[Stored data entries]

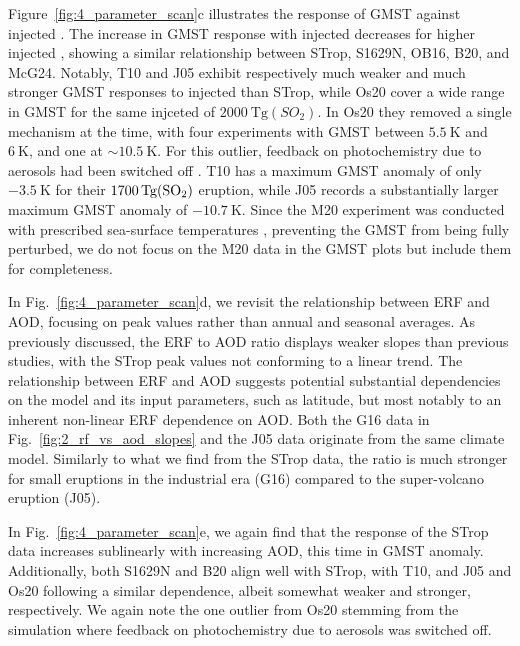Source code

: \documentclass[draft]{agujournal2019}
\begin{document}
  Figure~\ref{fig:4_parameter_scan}c illustrates the response of GMST against injected
  . The increase in GMST response with injected  decreases for higher
  injected , showing a similar relationship between STrop, S1629N, OB16, B20,
  and McG24. Notably, T10 and J05 exhibit respectively much weaker and much stronger
  GMST responses to injected  than STrop, while Os20 cover a wide range in GMST
  for the same injceted  of \(\SI{2000}{\tera\gram(SO_{2})}\). In Os20 they
  removed a single mechanism at the time, with four experiments with GMST between
  \(\SI{5.5}{\kelvin}\) and \(\SI{6}{\kelvin}\), and one at \(\sim \SI{10.5}{\kelvin}\).
  For this outlier, feedback on photochemistry due to aerosols had been switched off
  \cite{osipov2020}. T10 has a maximum GMST anomaly of only \(\SI{-3.5}{\kelvin}\) for
  their \(\SI{1700}{\tera\gram(\ce{SO2})}\) eruption, while J05 records a substantially
  larger maximum GMST anomaly of \(\SI{-10.7}{\kelvin}\). Since the M20 experiment was
  conducted with prescribed sea-surface temperatures \cite{marshall2020}, preventing the
  GMST from being fully perturbed, we do not focus on the M20
  data in the GMST plots but include them for completeness.

  In Fig.~\ref{fig:4_parameter_scan}d, we revisit the relationship between ERF and AOD,
  focusing on peak values rather than annual and seasonal averages. As previously
  discussed, the ERF to AOD ratio displays weaker slopes than previous studies, with the
  STrop peak values not conforming to a linear trend. The relationship between ERF and
  AOD suggests potential substantial dependencies on the model and its input parameters,
  such as latitude, but most notably to an inherent non-linear ERF dependence on AOD.
  Both the G16 data in Fig.~\ref{fig:2_rf_vs_aod_slopes} and the J05 data originate from
  the same climate model. Similarly to what we find from the STrop data, the ratio is
  much stronger for small eruptions in the industrial era (G16) compared to the
  super-volcano eruption (J05).

  In Fig.~\ref{fig:4_parameter_scan}e, we again find that the response of the STrop data
  increases sublinearly with increasing AOD, this time in GMST anomaly. Additionally,
  both S1629N and B20 align well with STrop, with T10, and J05 and Os20 following a
  similar dependence, albeit somewhat weaker and stronger, respectively. We again note
  the one outlier from Os20 stemming from the simulation where feedback on
  photochemistry due to aerosols was switched off.
\end{document}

» EXERCISE BRIEF
Reproduce, exactly as they stand in the data above, the lines from the one that holds "the same climate" to the one that holds "both S1629N and", inclusive.

» OUTPUT
  the same climate model. Similarly to what we find from the STrop data, the ratio is
  much stronger for small eruptions in the industrial era (G16) compared to the
  super-volcano eruption (J05).

  In Fig.~\ref{fig:4_parameter_scan}e, we again find that the response of the STrop data
  increases sublinearly with increasing AOD, this time in GMST anomaly. Additionally,
  both S1629N and B20 align well with STrop, with T10, and J05 and Os20 following a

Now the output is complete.